- _EXERCISE_: Your answer must be every line of the data that holds the string "online".

Dataset items:
►

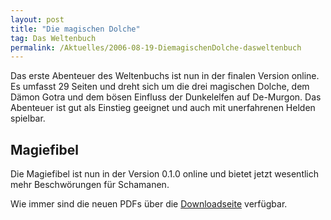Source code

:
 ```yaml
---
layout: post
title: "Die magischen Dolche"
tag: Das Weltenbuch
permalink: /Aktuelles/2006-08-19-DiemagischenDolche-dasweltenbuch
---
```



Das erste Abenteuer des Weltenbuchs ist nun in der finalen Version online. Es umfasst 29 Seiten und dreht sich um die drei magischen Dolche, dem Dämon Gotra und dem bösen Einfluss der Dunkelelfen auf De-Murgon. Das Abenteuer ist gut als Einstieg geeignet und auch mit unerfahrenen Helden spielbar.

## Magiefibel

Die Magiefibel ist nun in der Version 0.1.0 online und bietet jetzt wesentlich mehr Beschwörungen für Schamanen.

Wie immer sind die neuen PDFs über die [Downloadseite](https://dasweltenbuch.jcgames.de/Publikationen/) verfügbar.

◄
►

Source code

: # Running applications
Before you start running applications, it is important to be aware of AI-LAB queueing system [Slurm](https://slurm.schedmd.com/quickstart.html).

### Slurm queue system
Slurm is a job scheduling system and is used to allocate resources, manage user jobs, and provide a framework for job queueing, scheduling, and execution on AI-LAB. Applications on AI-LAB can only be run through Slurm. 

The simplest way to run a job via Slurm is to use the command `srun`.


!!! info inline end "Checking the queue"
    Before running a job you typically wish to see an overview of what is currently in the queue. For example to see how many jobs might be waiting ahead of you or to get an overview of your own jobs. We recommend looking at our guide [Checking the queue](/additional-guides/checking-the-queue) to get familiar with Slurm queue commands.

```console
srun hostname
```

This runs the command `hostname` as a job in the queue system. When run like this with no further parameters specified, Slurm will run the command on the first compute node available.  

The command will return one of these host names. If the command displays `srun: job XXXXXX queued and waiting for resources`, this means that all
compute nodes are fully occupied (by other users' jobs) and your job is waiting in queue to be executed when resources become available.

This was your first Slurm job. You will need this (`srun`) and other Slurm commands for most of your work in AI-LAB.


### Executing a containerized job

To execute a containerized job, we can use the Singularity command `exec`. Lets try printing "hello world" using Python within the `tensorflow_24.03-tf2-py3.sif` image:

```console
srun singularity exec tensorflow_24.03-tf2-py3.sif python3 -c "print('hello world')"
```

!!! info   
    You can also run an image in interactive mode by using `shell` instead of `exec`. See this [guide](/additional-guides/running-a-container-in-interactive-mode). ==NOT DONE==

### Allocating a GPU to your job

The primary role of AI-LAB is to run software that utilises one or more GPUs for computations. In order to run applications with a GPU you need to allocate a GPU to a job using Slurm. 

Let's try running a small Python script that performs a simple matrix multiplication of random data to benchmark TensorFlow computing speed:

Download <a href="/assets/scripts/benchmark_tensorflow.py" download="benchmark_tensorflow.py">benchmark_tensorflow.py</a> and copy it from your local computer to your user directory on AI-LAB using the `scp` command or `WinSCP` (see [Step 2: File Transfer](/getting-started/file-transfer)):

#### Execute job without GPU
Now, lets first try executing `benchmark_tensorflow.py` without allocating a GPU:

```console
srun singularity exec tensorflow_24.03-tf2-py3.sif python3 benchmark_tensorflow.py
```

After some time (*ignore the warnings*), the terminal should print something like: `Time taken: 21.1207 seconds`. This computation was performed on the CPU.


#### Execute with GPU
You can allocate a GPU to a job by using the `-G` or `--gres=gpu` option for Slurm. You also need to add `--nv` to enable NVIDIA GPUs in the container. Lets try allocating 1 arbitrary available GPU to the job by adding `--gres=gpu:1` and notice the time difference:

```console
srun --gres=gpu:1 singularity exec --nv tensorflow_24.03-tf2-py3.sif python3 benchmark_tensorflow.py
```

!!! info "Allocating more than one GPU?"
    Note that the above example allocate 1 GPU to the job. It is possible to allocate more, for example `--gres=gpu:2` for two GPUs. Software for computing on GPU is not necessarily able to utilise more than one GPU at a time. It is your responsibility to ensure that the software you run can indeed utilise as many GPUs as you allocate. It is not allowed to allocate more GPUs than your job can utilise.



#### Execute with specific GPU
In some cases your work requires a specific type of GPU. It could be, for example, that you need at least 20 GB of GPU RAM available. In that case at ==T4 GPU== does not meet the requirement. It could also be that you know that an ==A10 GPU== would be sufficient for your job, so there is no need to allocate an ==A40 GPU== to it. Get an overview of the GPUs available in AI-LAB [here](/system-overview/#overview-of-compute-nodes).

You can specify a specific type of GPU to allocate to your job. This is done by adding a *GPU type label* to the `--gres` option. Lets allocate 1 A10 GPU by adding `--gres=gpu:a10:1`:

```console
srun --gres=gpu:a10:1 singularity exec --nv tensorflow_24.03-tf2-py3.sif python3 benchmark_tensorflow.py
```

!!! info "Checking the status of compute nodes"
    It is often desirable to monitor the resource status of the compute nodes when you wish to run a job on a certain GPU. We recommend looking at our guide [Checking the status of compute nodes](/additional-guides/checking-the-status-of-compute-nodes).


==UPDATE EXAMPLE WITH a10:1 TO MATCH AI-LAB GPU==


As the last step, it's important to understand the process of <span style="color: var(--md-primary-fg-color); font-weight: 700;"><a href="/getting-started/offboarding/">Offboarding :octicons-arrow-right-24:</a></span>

◄

- _EXERCISE SOLUTION_:
Das erste Abenteuer des Weltenbuchs ist nun in der finalen Version online. Es umfasst 29 Seiten und dreht sich um die drei magischen Dolche, dem Dämon Gotra und dem bösen Einfluss der Dunkelelfen auf De-Murgon. Das Abenteuer ist gut als Einstieg geeignet und auch mit unerfahrenen Helden spielbar.
Die Magiefibel ist nun in der Version 0.1.0 online und bietet jetzt wesentlich mehr Beschwörungen für Schamanen.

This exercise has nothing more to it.